Drinking too much alcohol is harmful to your heart and general health. It increases health risks such as high blood pressure, heart failure, increased levels of triglycerides (a type of fat) in the blood, and some cancers. Other serious effects may include heart muscle damage, heart rhythm disturbances and sudden cardiac death. Excessive drinking and binge drinking can also lead to stroke.
Alcohol may also contribute to weight gain because it is often high in sugar and kilojoules. It also lowers your inhibitions which may make it more challenging to stick to healthy eating when you have been drinking. So, if you’re trying to lose weight, then rather cut down on alcohol.

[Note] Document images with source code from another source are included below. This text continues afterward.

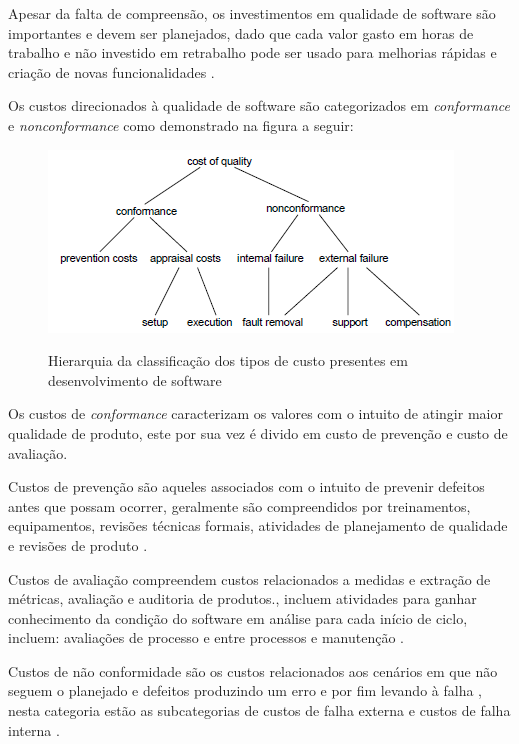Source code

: \documentclass[
	12pt,				%
	oneside,			%
	a4paper,			%
	english,			%
	brazil				%
	]{abntex2ppgsi}
\begin{document}
Apesar da falta de compreensão, os investimentos em qualidade de software são importantes e devem ser planejados, dado que cada valor gasto em horas de trabalho e não investido em retrabalho pode ser usado para melhorias rápidas e criação de novas funcionalidades \cite{slaughter1998}.

Os custos direcionados à qualidade de software são categorizados em \textit{conformance} e \textit{nonconformance} \cite{ slaughter1998}\cite{pressman2009engenharia} como demonstrado na figura a seguir: 

\begin{figure}[H]%
	\centering
 	  \caption{Hierarquia da classificação dos tipos de custo presentes em desenvolvimento de software}
		\includegraphics{tipos-custo-arvore.png}
	\label{fig:tipos-custo-arvore}
\end{figure}

Os custos de \textit{conformance} caracterizam os valores com o intuito de atingir maior qualidade de produto, este por sua vez é divido em custo de prevenção e custo de avaliação. \cite{ wagner2005}

Custos de prevenção são aqueles associados com o intuito de prevenir defeitos antes que possam ocorrer, geralmente são compreendidos por treinamentos, equipamentos, revisões técnicas formais, atividades de planejamento de qualidade e revisões de produto \cite{wagner2005} \cite{pressman2009engenharia}.

Custos de avaliação compreendem custos relacionados a medidas e extração de métricas, avaliação e auditoria de produtos.\cite{wagner2005}, incluem atividades para ganhar conhecimento da condição do software em análise para cada início de ciclo, incluem: avaliações de processo e entre processos e manutenção \cite{pressman2009engenharia}.

Custos de não conformidade são os custos relacionados aos cenários em que não seguem o planejado e defeitos produzindo um erro e por fim levando à falha \cite{wagner2005}, nesta categoria estão as subcategorias de custos de falha externa e custos de falha interna \cite{pressman2009engenharia}. 
\end{document}
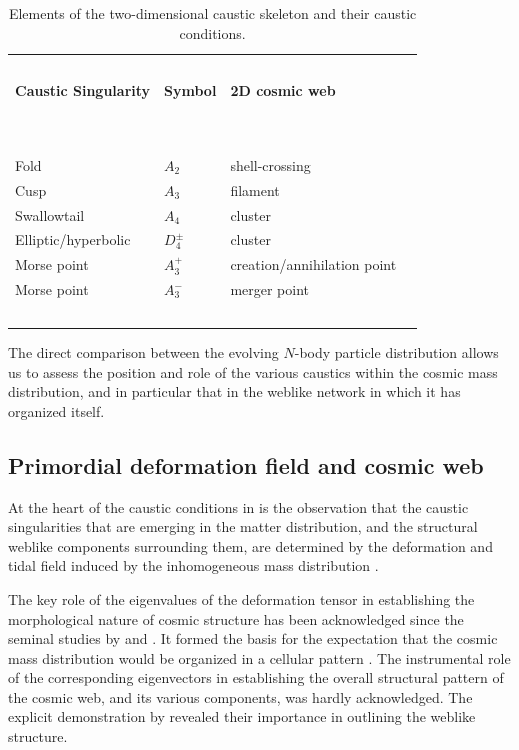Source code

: \documentclass[a4paper, 11pt]{article}
\begin{document}
\begin{table}
\centering
{\scriptsize
\begin{tabular}{ |l | l | l | l |}
  \hline
  \ && \\
\textbf{Caustic Singularity} & \textbf{Symbol} & \textbf{2D cosmic web}\\
\ && \\
\hline
\ && \\
Fold & $A_2$ & shell-crossing \\
Cusp & $A_3$ & filament \\
Swallowtail &$A_4$ &  cluster\\
Elliptic/hyperbolic & $D_4^{\pm}$ & cluster\\
Morse point & $A_3^+$ & creation/annihilation point\\
Morse point & $A_3^-$ & merger point\\
\ && \\
\hline
\end{tabular}
}
\caption{Elements of the two-dimensional caustic skeleton and their caustic conditions.}
\label{table:caustics-cosmciweb}
\end{table}

The direct comparison between the evolving $N$-body particle distribution allows us to assess the position and role of the various caustics within the cosmic mass distribution, and in particular that in the weblike network in which it has organized itself.

\subsection{Primordial deformation field and cosmic web}
At the heart of the caustic conditions in \cite{Feldbrugge:2018} is the observation that the caustic singularities that are emerging in the matter distribution, and the structural weblike components surrounding them, are determined by the deformation and tidal field induced by the inhomogeneous mass distribution \cite{Zeldovich:1970,Weygaert:1996,Weygaert:2008,Hidding:2014}.

The key role of the eigenvalues of the deformation tensor in establishing the morphological nature of cosmic structure has been acknowledged since the seminal studies by \cite{Zeldovich:1970} and \cite{Doroshkevich:1970}. It formed the basis for the expectation that the cosmic mass distribution would be organized in a cellular pattern \cite[also see][]{Shandarin:1989,Shandarin:2009}. The instrumental role of the corresponding eigenvectors in establishing the overall structural pattern of the cosmic web, and its various components, was hardly acknowledged. The explicit demonstration by \cite{Feldbrugge:2018} revealed their importance in outlining the weblike structure.
\end{document}

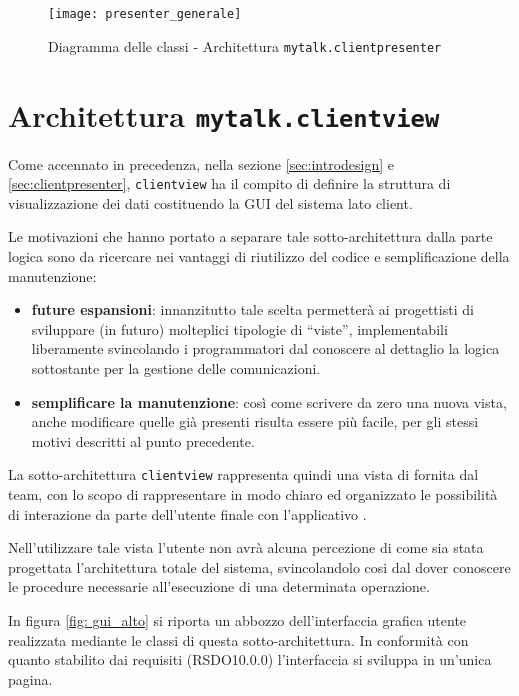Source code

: \begin{figure}[H]
  \centering
  \texttt{[image: presenter\_generale]}
  \caption{Diagramma delle classi - Architettura \texttt{mytalk.clientpresenter}}\label{fig:sottoarchpresenter}
  \end{figure}
\clearpage

\section{Architettura \texttt{mytalk.clientview}}\label{sec:clientview}
Come accennato in precedenza, nella sezione \ref{sec:introdesign} e \ref{sec:clientpresenter}, \texttt{clientview} ha il compito di definire la struttura di visualizzazione dei dati costituendo la GUI del sistema lato client.

Le motivazioni che hanno portato a separare tale sotto-architettura dalla parte logica sono da ricercare nei vantaggi di riutilizzo del codice e semplificazione della manutenzione:
\begin{itemize}
 	\item \textbf{future espansioni}: innanzitutto tale scelta permetterà ai progettisti di sviluppare (in futuro) molteplici tipologie di ``viste'', implementabili liberamente svincolando i programmatori dal conoscere al dettaglio la logica sottostante per la gestione delle comunicazioni.
 	\item \textbf{semplificare la manutenzione}: così come scrivere da zero una nuova vista, anche modificare quelle già presenti risulta essere più facile, per gli stessi motivi descritti al punto precedente.
\end{itemize}

La sotto-architettura \texttt{clientview} rappresenta quindi una vista di  fornita dal team, con lo scopo di rappresentare in modo chiaro ed organizzato le possibilità di interazione da parte dell'utente finale con l'applicativo \caName.

Nell'utilizzare tale vista l'utente non avrà alcuna percezione di come sia stata progettata l'architettura totale del sistema, svincolandolo cosi dal dover conoscere le procedure necessarie all'esecuzione di una determinata operazione.

In figura \ref{fig: gui_alto} si riporta un abbozzo dell'interfaccia grafica utente realizzata mediante le classi di questa sotto-architettura. In conformità con quanto stabilito dai requisiti (RSDO10.0.0) l'interfaccia si sviluppa in un'unica pagina.

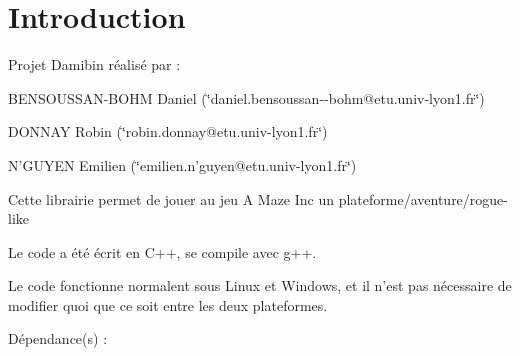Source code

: \hypertarget{index_intro}{}\section{Introduction}\label{index_intro}
Projet Damibin réalisé par \+: ~\newline

\begin{DoxyItemize}
\item B\+E\+N\+S\+O\+U\+S\+S\+A\+N-\/\+B\+O\+H\+M Daniel (\char`\"{}daniel.\+bensoussan-\/-\/bohm@etu.\+univ-\/lyon1.\+fr\char`\"{}) ~\newline

\item D\+O\+N\+N\+A\+Y Robin (\char`\"{}robin.\+donnay@etu.\+univ-\/lyon1.\+fr\char`\"{}) ~\newline

\item N'G\+U\+Y\+E\+N Emilien (\char`\"{}emilien.\+n'guyen@etu.\+univ-\/lyon1.\+fr\char`\"{})~\newline

\end{DoxyItemize}

Cette librairie permet de jouer au jeu A Maze Inc un plateforme/aventure/rogue-\/like ~\newline


Le code a été écrit en C++, se compile avec g++. ~\newline


Le code fonctionne normalent sous Linux et Windows, et il n'est pas nécessaire de modifier quoi que ce soit entre les deux plateformes. ~\newline


Dépendance(s) \+: ~\newline

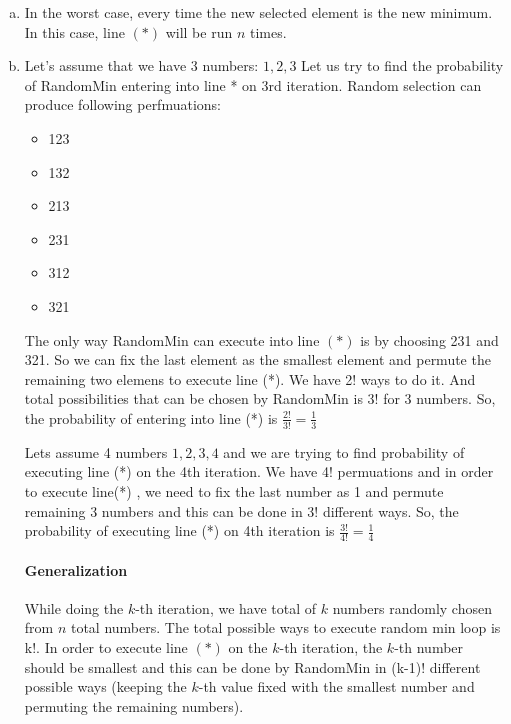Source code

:

\begin{enumerate}[(a)]

	\item In the worst case, every time the new selected element is the new minimum. In this case, line $(*)$ will be run $n$ times.
	
	
	\item 
	
	Let’s assume that we have 3 numbers: $1,2,3$
	Let us try to find the probability of RandomMin entering into line * on 3rd iteration.
	Random selection can produce following perfmuations:
	
	\begin{itemize}
	
		\item 123
		\item 132
		\item 213
		\item 231
		\item 312
		\item 321
		
	\end{itemize}
	
	The only way RandomMin can execute into line $(*)$ is by choosing 231 and 321. 
	So we can fix the last element as the smallest element and permute the remaining two elemens to execute line (*). 
	We have 2! ways to do it. And total possibilities that can be chosen by RandomMin is 3! for 3 numbers. 
	So, the probability of entering into line (*) is  $\frac{2!}{3!} = \frac{1}{3} $
	
	Lets assume 4 numbers $1, 2, 3, 4$ and we are trying to find probability of executing line (*) on the 4th iteration. 
	We have 4! permuations and in order to execute line(*) , we need to fix the last number as 1 and permute remaining 3 numbers and this can be done in 3! different ways. 
	So, the probability of executing line (*) on 4th iteration is $\frac{3!}{4!} = \frac{1}{4}$

	\paragraph{Generalization}
	
	While doing the $k$-th iteration, we have total of $k$ numbers randomly chosen from $n$ total numbers. 
	The total possible ways to execute random min loop is k!. 
	In order to execute line $(*)$ on the $k$-th iteration, the $k$-th number should be smallest and this can be done by RandomMin in (k-1)! different possible ways (keeping the  $k$-th value fixed with the smallest number and permuting  the remaining numbers).


\end{enumerate}
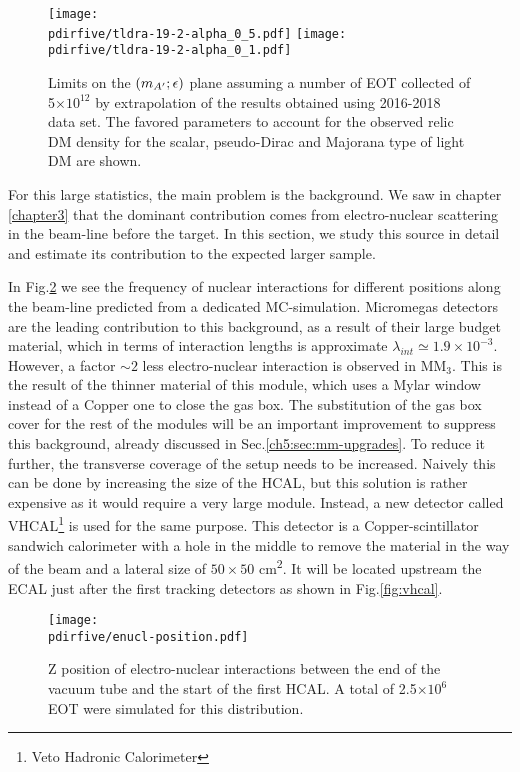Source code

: \begin{figure}[bht!]
  \centering
  \texttt{[image: \\pdirfive/tldra-19-2-alpha\_0\_5.pdf]}
  \texttt{[image: \\pdirfive/tldra-19-2-alpha\_0\_1.pdf]}
  \caption[Sensitivity projection for invisible mode 2021]{Limits on the $(m_{A'};\epsilon)$ plane assuming a number of EOT collected of 5$\times 10^{12}$ by extrapolation of the results obtained using 2016-2018 data set. The favored parameters to account for the observed relic DM density for the scalar, pseudo-Dirac and Majorana type of light DM are shown.}
  \label{fig:dm-sens-proj}
\end{figure}

For this large statistics, the main problem is the background.  We saw in chapter \ref{chapter3} that the dominant contribution comes from electro-nuclear scattering in the beam-line before the target. In this section, we study this source in detail and estimate its contribution to the expected larger sample.

In Fig.\ref{fig:enucl-position} we see the frequency of nuclear interactions for different positions along the beam-line predicted from a dedicated MC-simulation. Micromegas detectors are the leading contribution to this background, as a result of their large budget material, which in terms of interaction lengths is approximate $\lambda_{int} \simeq 1.9 \times 10^{-3}$. However, a factor $\sim 2$ less electro-nuclear interaction is observed in MM$_3$. This is the result of the thinner material of this module, which uses a Mylar window instead of a Copper one to close the gas box. The substitution of the gas box cover for the rest of the modules will be an important improvement to suppress this background, already discussed in Sec.\ref{ch5:sec:mm-upgrades}. To reduce it further, the transverse coverage of the setup needs to be increased. Naively this can be done by increasing the size of the HCAL, but this solution is rather expensive as it would require a very large module. Instead, a new detector called VHCAL\footnote{Veto Hadronic Calorimeter} is used for the same purpose. This detector is a Copper-scintillator sandwich calorimeter with a hole in the middle to remove the material in the way of the beam and a lateral size of $50\times50$ \si{\centi\meter\squared}. It will be located upstream the ECAL just after the first tracking detectors as shown in Fig.\ref{fig:vhcal}.
\begin{figure}[bth!]
  \centering
  \texttt{[image: \\pdirfive/enucl-position.pdf]}
  \caption[electro-nuclear interaction position]{Z position of electro-nuclear interactions between the end of the vacuum tube and the start of the first HCAL. A total of 2.5$\times 10^6$ EOT were simulated for this distribution.}
  \label{fig:enucl-position}
\end{figure}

The Heart and Stroke Foundation South Africa recommends that if you drink alcohol, then do so in moderation. This means not more than 2 drinks per day for men and 1 drink per day for women. One drink is equivalent to: 340 ml beer, 120 ml wine, 60 ml sherry or 25 ml spirits
Some research has shown that moderate consumption of alcohol in some populations may have positive effect on health. For example, it may lead to a small increase in HDL ‘good’ cholesterol or have an anti-clotting effect on blood. However, it’s not advised to start drinking if you don’t already, because there are safer and healthier ways of obtaining these potential benefits, e.g. regular physical activity is an effective way to raise HDL cholesterol and aspirin can help reduce blood clotting. The HSFSA recommends that you should talk to your doctor about lowering your cardiovascular risk.